Reduced Density Matrices for Valence Bond Wavefunctions. III. Density Matrices for the 4×4 Square Planar Net

Abstract

One‐ and two‐particle reduced density matrices have been calculated for a ``resonating'' Heitler‐London wavefunction, in a system which is a finite model of a two‐dimensional square planar lattice structure (4×4 net of one‐electron atoms with Born‐von Karman boundary conditions). The Heitler‐London wavefunction describes the electronic ground state of a system with a single narrow half‐filled band (the Mott insulator). Various measures of electron correlation (pair correlation functions, etc.) are defined and calculated. The intent of these calculations is to provide ``empirical'' guidelines for many‐body methods for calculation of Green's functions for one and two particles (reduced density matrices are initial values for the respective Green's functions). Results show that the Heitler‐London description is incompatible with several assumptions and widely used models for the Mott insulator.
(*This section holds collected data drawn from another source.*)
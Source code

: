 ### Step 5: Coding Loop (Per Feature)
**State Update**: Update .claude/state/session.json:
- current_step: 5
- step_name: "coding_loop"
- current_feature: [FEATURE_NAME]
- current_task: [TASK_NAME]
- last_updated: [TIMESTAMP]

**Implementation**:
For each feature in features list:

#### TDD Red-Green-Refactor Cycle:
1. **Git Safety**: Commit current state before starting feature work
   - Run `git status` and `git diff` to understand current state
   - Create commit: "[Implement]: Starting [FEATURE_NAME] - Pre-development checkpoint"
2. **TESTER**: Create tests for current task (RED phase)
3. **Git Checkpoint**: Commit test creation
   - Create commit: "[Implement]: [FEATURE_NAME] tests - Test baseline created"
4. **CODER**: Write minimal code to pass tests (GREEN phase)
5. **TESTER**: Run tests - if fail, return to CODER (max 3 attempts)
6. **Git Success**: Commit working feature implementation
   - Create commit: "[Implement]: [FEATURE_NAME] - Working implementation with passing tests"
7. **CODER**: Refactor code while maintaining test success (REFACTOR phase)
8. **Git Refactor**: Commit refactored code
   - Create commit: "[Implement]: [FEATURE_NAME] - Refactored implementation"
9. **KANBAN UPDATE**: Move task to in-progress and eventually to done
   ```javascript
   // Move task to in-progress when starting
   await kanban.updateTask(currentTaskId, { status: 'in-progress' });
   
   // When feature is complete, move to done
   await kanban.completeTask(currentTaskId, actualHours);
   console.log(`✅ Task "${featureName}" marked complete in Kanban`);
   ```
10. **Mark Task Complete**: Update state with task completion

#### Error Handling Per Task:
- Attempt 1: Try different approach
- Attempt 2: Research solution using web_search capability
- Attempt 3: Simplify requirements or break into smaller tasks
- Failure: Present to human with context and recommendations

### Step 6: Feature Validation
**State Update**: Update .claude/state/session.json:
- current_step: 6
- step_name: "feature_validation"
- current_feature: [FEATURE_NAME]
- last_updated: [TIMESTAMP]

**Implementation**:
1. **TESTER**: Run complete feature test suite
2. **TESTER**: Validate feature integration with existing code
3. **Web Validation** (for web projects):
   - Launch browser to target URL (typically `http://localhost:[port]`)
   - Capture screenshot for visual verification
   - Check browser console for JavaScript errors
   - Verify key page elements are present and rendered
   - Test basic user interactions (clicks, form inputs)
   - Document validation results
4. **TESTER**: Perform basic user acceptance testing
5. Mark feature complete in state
In particular it is found that (a) pair correlations in the Heitler‐London ground state remain local even when ``resonance'' of an extremely large number of valence‐bond structures occurs; the long range antiferromagnetic ordering obtained in several models of the Mott insulator (the ``two‐sublattice'' or ``different bands for different spins'' models) does not occur. (b) The density matrix for the Heitler‐London state does not exhibit a BCS type ``pair condensation'', as has been conjectured to describe the Mott insulator in some recent work. Our results strongly suggest that if the Heitler‐London description is appropriate, the ``Hubbard Hamiltonian'', which includes only intraatomic pair interactions, does not offer an adequate model of the Mott insulator.